Work to be completed:
The entries follow. Copy every line in which "icode" appears.

Material for the task:
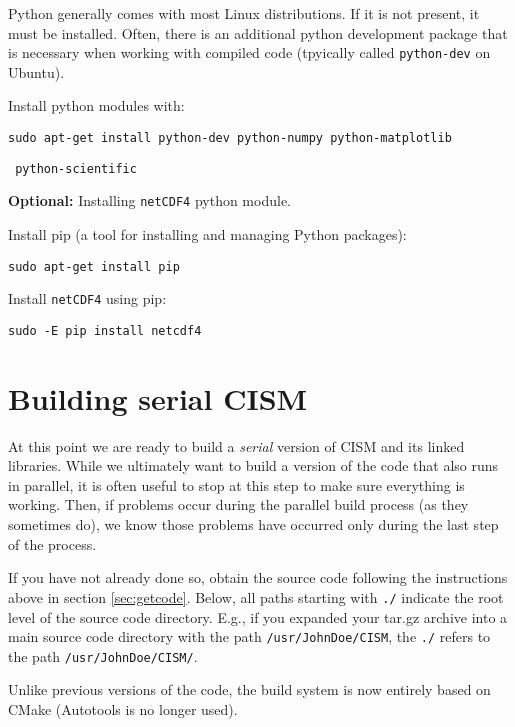 \begin{mdframed}[style=ubuntu] %
Python generally comes with most Linux distributions.  If it is not present, it must be installed.
Often, there is an additional python development package that is necessary
when working with compiled code (tpyically called \texttt{python-dev} on Ubuntu).

Install python modules with:

\texttt{sudo apt-get install python-dev python-numpy python-matplotlib} 

\texttt{          python-scientific}

\textbf{Optional:} Installing \texttt{netCDF4} python module.

\noindent
Install pip (a tool for installing and managing Python packages):

\texttt{sudo apt-get install pip}

\noindent
Install \texttt{netCDF4} using pip:

\texttt{sudo -E pip install netcdf4}
\end{mdframed}                 %



\section{Building serial CISM}
\label{serial-build}
At this point we are ready to build a \textit{serial} version of CISM and its linked libraries. While we ultimately want to build a 
version of the code that also runs in parallel, it is often useful to stop at this step to make sure everything is working. Then, if 
problems occur during the parallel build process (as they sometimes do), we know those problems have occurred only during 
the last step of the process.

If you have not already done so, obtain the source code following the instructions above in section \ref{sec:getcode}. Below, all 
paths starting with \texttt{./} indicate the root level of the source code directory. E.g., if you expanded your tar.gz archive into a main source code 
directory with the path \texttt{/usr/JohnDoe/CISM}, the \texttt{./} refers to the path \texttt{/usr/JohnDoe/CISM/}.  

Unlike previous versions of the code, the build system is now entirely based on CMake 
(Autotools is no longer used). 

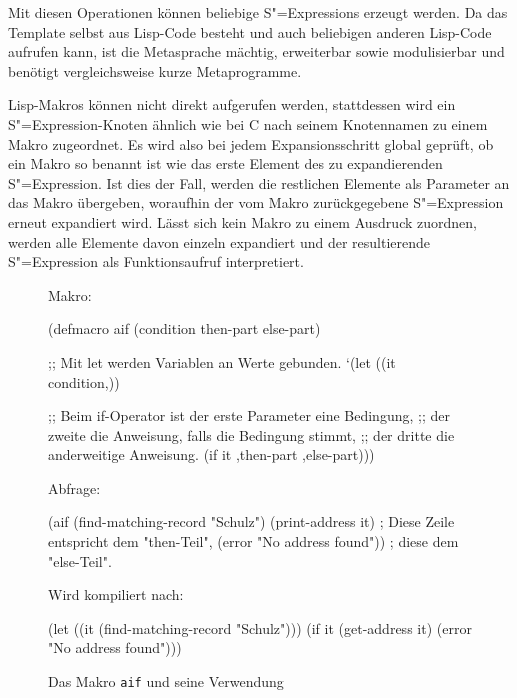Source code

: \documentclass[11pt, a4paper, bibgerm]{scrbook}
\newcommand\icode[1]{\lstinline?#1?}
\newcommand{\sexp}{S"=Expression}
\newcommand{\sexps}{S"=Expressions}
\begin{document}
Mit diesen Operationen können beliebige \sexps{} erzeugt werden. Da das
Template selbst aus Lisp-Code besteht und auch beliebigen anderen
Lisp-Code aufrufen kann, ist die Metasprache mächtig, erweiterbar sowie
modulisierbar und benötigt vergleichsweise kurze
Metaprogramme.

Lisp-Makros können nicht direkt aufgerufen werden, stattdessen wird ein
\sexp{}-Knoten ähnlich wie bei C nach seinem Knotennamen zu einem Makro
zugeordnet. Es wird also bei jedem Expansionsschritt global geprüft, ob
ein Makro so benannt ist wie das erste Element des zu expandierenden
\sexp{}. Ist dies der Fall, werden die restlichen Elemente als Parameter
an das Makro übergeben, woraufhin der vom Makro zurückgegebene \sexp{}
erneut expandiert wird. Lässt sich kein Makro zu einem Ausdruck
zuordnen, werden alle Elemente davon einzeln expandiert und der
resultierende \sexp{} als Funktionsaufruf interpretiert.

\begin{figure}[h]
  \centering
  \begin{code}
Makro:

(defmacro aif (condition then-part else-part)

  ;; Mit let werden Variablen an Werte gebunden.
  `(let ((it condition,))             

      ;; Beim if-Operator ist der erste Parameter eine Bedingung,
      ;; der zweite die Anweisung, falls die Bedingung stimmt,
      ;; der dritte die anderweitige Anweisung.
      (if it ,then-part ,else-part)))


Abfrage:

(aif (find-matching-record "Schulz")
  (print-address it)            ; Diese Zeile entspricht dem "then-Teil",
  (error "No address found"))   ; diese dem "else-Teil".


Wird kompiliert nach:

(let ((it (find-matching-record "Schulz")))
  (if it
      (get-address it)
      (error "No address found")))    
  \end{code}
  \caption{Das Makro \icode{aif} und seine Verwendung}
  \label{magicl:fig:lisp-aif}
\end{figure}
\end{document}
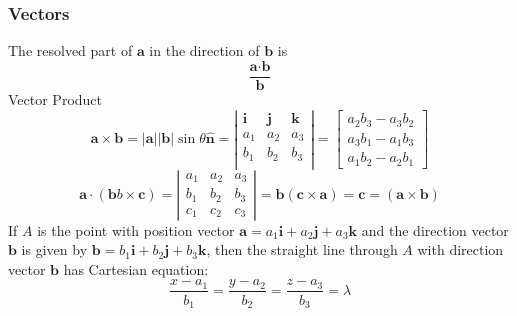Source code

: \documentclass{book}
\begin{document}
            \subsubsection{Vectors}
            The resolved part of $\textbf{a}$ in the direction of $\textbf{b}$ is
            \begin{equation}
                \frac{\textbf{a}\cdot\textbf{b}}{\textbf{b}}
            \end{equation}
            Vector Product
            \begin{equation}
                \textbf{a}\times\textbf{b}=|\textbf{a}||\textbf{b}|\sin\theta\hat{\textbf{n}}=\left|
                    \begin{matrix}
                        \textbf{i} & \textbf{j} & \textbf{k} \\
                        a_1 & a_2 & a_3 \\
                        b_1 & b_2 & b_3 \\
                    \end{matrix}
                \right|=
                \begin{bmatrix}
                    a_2b_3-a_3b_2 \\
                    a_3b_1-a_1b_3 \\
                    a_1b_2-a_2b_1
                \end{bmatrix}
            \end{equation}
            \begin{equation}
                \textbf{a}\cdot(\textbf{b}b\times\textbf{c})=\left|
                    \begin{matrix}
                        a_1 & a_2 & a_3 \\
                        b_1 & b_2 & b_3 \\
                        c_1 & c_2 & c_3
                    \end{matrix}
                \right|=\textbf{b}(\textbf{c}\times\textbf{a})=\textbf{c}=(\textbf{a}\times\textbf{b})
            \end{equation}
            If $A$ is the point with position vector $\textbf{a}=a_1\textbf{i}+a_2\textbf{j}+a_3\textbf{k}$ and the direction vector $\textbf{b}$ is given by $\textbf{b}=b_1\textbf{i}+b_2\textbf{j}+b_3\textbf{k}$, then the straight line through $A$ with direction vector $\textbf{b}$ has Cartesian equation:
            \begin{equation}
                \frac{x-a_1}{b_1}=\frac{y-a_2}{b_2}=\frac{z-a_3}{b_3}=\lambda
            \end{equation}
\end{document}
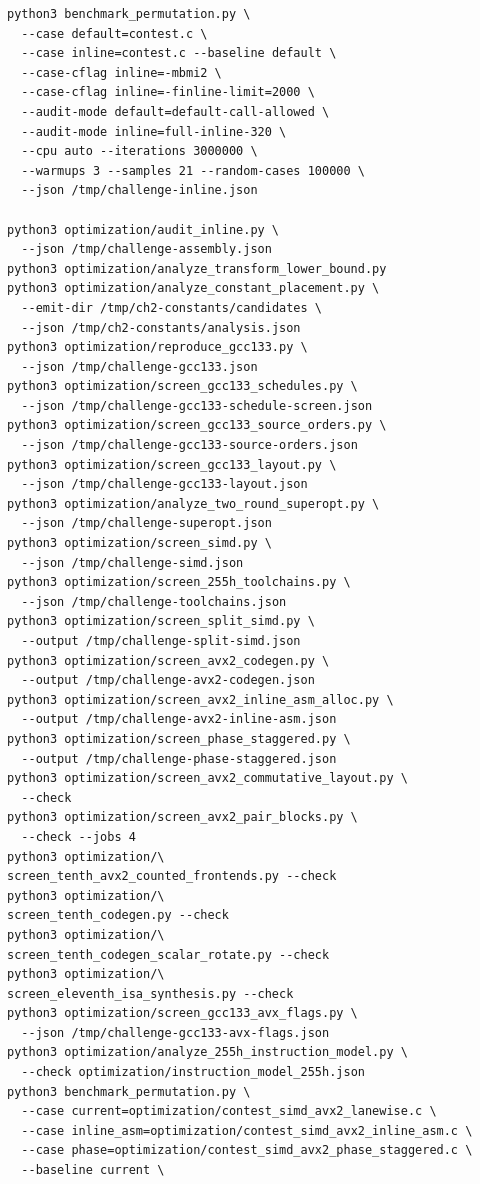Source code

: \documentclass[11pt,a4paper]{article}
\begin{document}
\begin{lstlisting}
python3 benchmark_permutation.py \
  --case default=contest.c \
  --case inline=contest.c --baseline default \
  --case-cflag inline=-mbmi2 \
  --case-cflag inline=-finline-limit=2000 \
  --audit-mode default=default-call-allowed \
  --audit-mode inline=full-inline-320 \
  --cpu auto --iterations 3000000 \
  --warmups 3 --samples 21 --random-cases 100000 \
  --json /tmp/challenge-inline.json

python3 optimization/audit_inline.py \
  --json /tmp/challenge-assembly.json
python3 optimization/analyze_transform_lower_bound.py
python3 optimization/analyze_constant_placement.py \
  --emit-dir /tmp/ch2-constants/candidates \
  --json /tmp/ch2-constants/analysis.json
python3 optimization/reproduce_gcc133.py \
  --json /tmp/challenge-gcc133.json
python3 optimization/screen_gcc133_schedules.py \
  --json /tmp/challenge-gcc133-schedule-screen.json
python3 optimization/screen_gcc133_source_orders.py \
  --json /tmp/challenge-gcc133-source-orders.json
python3 optimization/screen_gcc133_layout.py \
  --json /tmp/challenge-gcc133-layout.json
python3 optimization/analyze_two_round_superopt.py \
  --json /tmp/challenge-superopt.json
python3 optimization/screen_simd.py \
  --json /tmp/challenge-simd.json
python3 optimization/screen_255h_toolchains.py \
  --json /tmp/challenge-toolchains.json
python3 optimization/screen_split_simd.py \
  --output /tmp/challenge-split-simd.json
python3 optimization/screen_avx2_codegen.py \
  --output /tmp/challenge-avx2-codegen.json
python3 optimization/screen_avx2_inline_asm_alloc.py \
  --output /tmp/challenge-avx2-inline-asm.json
python3 optimization/screen_phase_staggered.py \
  --output /tmp/challenge-phase-staggered.json
python3 optimization/screen_avx2_commutative_layout.py \
  --check
python3 optimization/screen_avx2_pair_blocks.py \
  --check --jobs 4
python3 optimization/\
screen_tenth_avx2_counted_frontends.py --check
python3 optimization/\
screen_tenth_codegen.py --check
python3 optimization/\
screen_tenth_codegen_scalar_rotate.py --check
python3 optimization/\
screen_eleventh_isa_synthesis.py --check
python3 optimization/screen_gcc133_avx_flags.py \
  --json /tmp/challenge-gcc133-avx-flags.json
python3 optimization/analyze_255h_instruction_model.py \
  --check optimization/instruction_model_255h.json
python3 benchmark_permutation.py \
  --case current=optimization/contest_simd_avx2_lanewise.c \
  --case inline_asm=optimization/contest_simd_avx2_inline_asm.c \
  --case phase=optimization/contest_simd_avx2_phase_staggered.c \
  --baseline current \

\end{lstlisting}
\end{document}
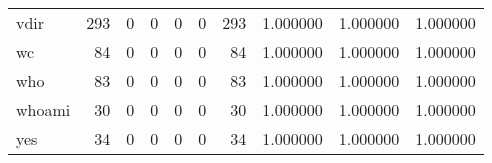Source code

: \begin{tabular}{lrrrrrrrrr}
vdir      &                                       293 &                                                  0 &                                                  0 &                                                  0 &                                                  0 &                                                293 &                                           1.000000 &                               1.000000 &                             1.000000 \\
wc        &                                        84 &                                                  0 &                                                  0 &                                                  0 &                                                  0 &                                                 84 &                                           1.000000 &                               1.000000 &                             1.000000 \\
who       &                                        83 &                                                  0 &                                                  0 &                                                  0 &                                                  0 &                                                 83 &                                           1.000000 &                               1.000000 &                             1.000000 \\
whoami    &                                        30 &                                                  0 &                                                  0 &                                                  0 &                                                  0 &                                                 30 &                                           1.000000 &                               1.000000 &                             1.000000 \\
yes       &                                        34 &                                                  0 &                                                  0 &                                                  0 &                                                  0 &                                                 34 &                                           1.000000 &                               1.000000 &                             1.000000 \\
\bottomrule
\end{tabular}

Answer box:
\newcommand\icode[1]{\lstinline?#1?}
  \caption{Das Makro \icode{aif} und seine Verwendung}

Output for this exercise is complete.